In an important reminder to HR departments to avoid unduly influencing the findings of internal disciplinary reports, the Employment Appeal Tribunal (EAT) has held that a Claimant should be allowed to appeal against a decision to reject his unfair dismissal claim after procedural errors were uncovered that had led to an employee being summarily dismissed.
In Dronsfield v University of Reading, the Claimant was sacked after having an inappropriate sexual relationship with a student whom he continued to supervise. In breach of university policy, Dr Dronsfield failed to inform his employer of the incident, citing poor relations with his manager which he felt would be prejudicial to his case, and maintaining that there had been a single encounter which did not constitute a ‘relationship’.

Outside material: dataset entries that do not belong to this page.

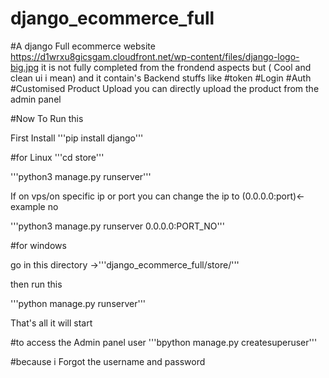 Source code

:# django_ecommerce_full
 
#A django Full ecommerce website 
https://d1wrxu8gicsgam.cloudfront.net/wp-content/files/django-logo-big.jpg
it is not fully completed from the frondend aspects but ( Cool and clean ui i mean) and it contain's Backend stuffs like 
#token
#Login
#Auth
#Customised Product Upload 
you can directly upload the product from the admin panel 


#Now To Run this 

First Install 
'''pip install django'''

 #for Linux
 '''cd store'''
 
 '''python3 manage.py runserver'''
 
 If on vps/on specific ip or port you can change the ip to (0.0.0.0:port)<-example no
 
 '''python3 manage.py runserver 0.0.0.0:PORT_NO'''

#for windows

go in this directory ->'''django_ecommerce_full/store/'''

then run this

'''python manage.py runserver'''


That's all it will start 

#to access the Admin panel user  '''bpython manage.py createsuperuser'''

#because i Forgot the username and password




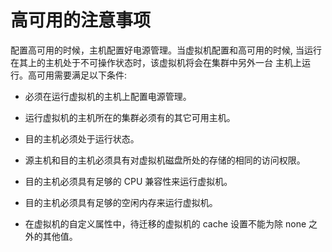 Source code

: # 高可用的注意事项

配置高可用的时候，主机配置好电源管理。当虚拟机配置和高可用的时候,
当运行在其上的主机处于不可操作状态时，该虚拟机将会在集群中另外一台
主机上运行。高可用需要满足以下条件:

-   必须在运行虚拟机的主机上配置电源管理。

-   运行虚拟机的主机所在的集群必须有的其它可用主机。

-   目的主机必须处于运行状态。

-   源主机和目的主机必须具有对虚拟机磁盘所处的存储的相同的访问权限。

-   目的主机必须具有足够的 CPU 兼容性来运行虚拟机。

-   目的主机必须具有足够的空闲内存来运行虚拟机。

-   在虚拟机的自定义属性中，待迁移的虚拟机的 cache 设置不能为除 none
    之外的其他值。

An internal investigation found that Dr Dronsfield had not initiated the encounter and had not displayed any predatory intent but concluded that his relationship with senior staff did not justify his failure to report the incident, in apparent breach of university rules.
The report had initially included the finding that Dr Dronsfield’s behaviour had not been ‘immoral, scandalous or disgraceful’ but the EAT found that this and other comments favourable to the Claimant’s case had been redacted following the involvement of both the HR team and in house legal counsel. Concluding that the ET had failed to question why these changes had been made, the EAT held that due consideration had not therefore been given to whether the dismissal was fair. Dr Dronsfield’s appeal was allowed.
The case highlights the need for transparency and fairness in disciplinary proceedings and underlines the balance that HR and legal teams must strike between providing advice and guidance and allowing the investigating manager to draw their own independent conclusions about the actions and behaviour of an employee.